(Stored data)
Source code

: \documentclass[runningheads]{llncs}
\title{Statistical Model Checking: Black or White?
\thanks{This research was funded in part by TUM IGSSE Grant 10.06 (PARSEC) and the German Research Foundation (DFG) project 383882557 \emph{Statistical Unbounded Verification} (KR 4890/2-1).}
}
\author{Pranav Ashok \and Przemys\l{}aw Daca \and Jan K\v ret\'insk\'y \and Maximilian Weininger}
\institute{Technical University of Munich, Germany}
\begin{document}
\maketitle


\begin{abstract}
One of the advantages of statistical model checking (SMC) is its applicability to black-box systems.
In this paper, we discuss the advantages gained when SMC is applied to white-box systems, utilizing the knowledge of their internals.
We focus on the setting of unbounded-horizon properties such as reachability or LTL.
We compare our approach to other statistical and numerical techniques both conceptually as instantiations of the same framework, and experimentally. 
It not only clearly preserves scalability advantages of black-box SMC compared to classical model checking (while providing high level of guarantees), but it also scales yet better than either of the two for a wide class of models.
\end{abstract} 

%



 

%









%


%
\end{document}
...
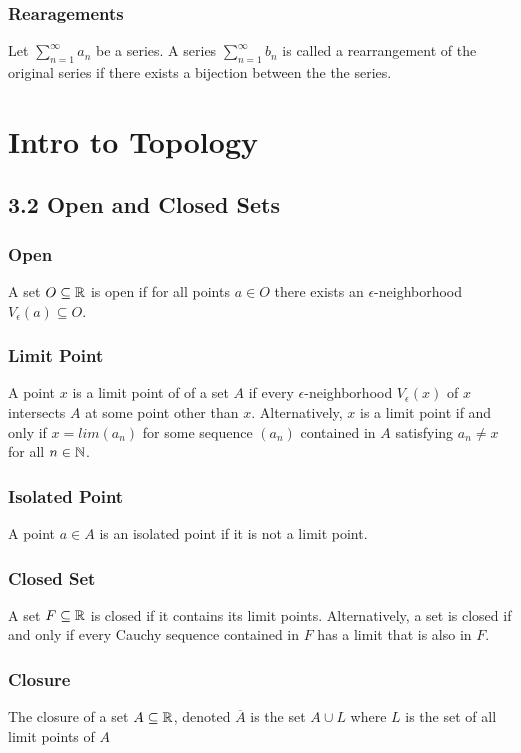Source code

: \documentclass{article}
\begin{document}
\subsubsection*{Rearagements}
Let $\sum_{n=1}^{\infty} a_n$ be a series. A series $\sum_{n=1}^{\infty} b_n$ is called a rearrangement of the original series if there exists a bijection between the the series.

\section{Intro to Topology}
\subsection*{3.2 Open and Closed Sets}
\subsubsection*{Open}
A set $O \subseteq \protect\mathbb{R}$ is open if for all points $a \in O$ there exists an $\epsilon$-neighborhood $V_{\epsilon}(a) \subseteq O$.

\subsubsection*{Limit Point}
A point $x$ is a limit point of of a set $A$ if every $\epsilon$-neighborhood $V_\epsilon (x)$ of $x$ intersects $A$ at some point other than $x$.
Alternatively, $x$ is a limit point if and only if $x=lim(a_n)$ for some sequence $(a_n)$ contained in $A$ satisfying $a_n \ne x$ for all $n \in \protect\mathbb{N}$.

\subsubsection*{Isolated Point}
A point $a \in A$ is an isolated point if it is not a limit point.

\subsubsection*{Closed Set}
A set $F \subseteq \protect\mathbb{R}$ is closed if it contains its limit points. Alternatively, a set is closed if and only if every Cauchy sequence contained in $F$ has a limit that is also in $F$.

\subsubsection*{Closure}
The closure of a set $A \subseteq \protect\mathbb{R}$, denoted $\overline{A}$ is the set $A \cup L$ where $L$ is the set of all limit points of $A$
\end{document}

REQUIREMENT — Reproduce each line above that contains "mathbb".

TASK SOLUTION —
A set $O \subseteq \protect\mathbb{R}$ is open if for all points $a \in O$ there exists an $\epsilon$-neighborhood $V_{\epsilon}(a) \subseteq O$.
Alternatively, $x$ is a limit point if and only if $x=lim(a_n)$ for some sequence $(a_n)$ contained in $A$ satisfying $a_n \ne x$ for all $n \in \protect\mathbb{N}$.
A set $F \subseteq \protect\mathbb{R}$ is closed if it contains its limit points. Alternatively, a set is closed if and only if every Cauchy sequence contained in $F$ has a limit that is also in $F$.
The closure of a set $A \subseteq \protect\mathbb{R}$, denoted $\overline{A}$ is the set $A \cup L$ where $L$ is the set of all limit points of $A$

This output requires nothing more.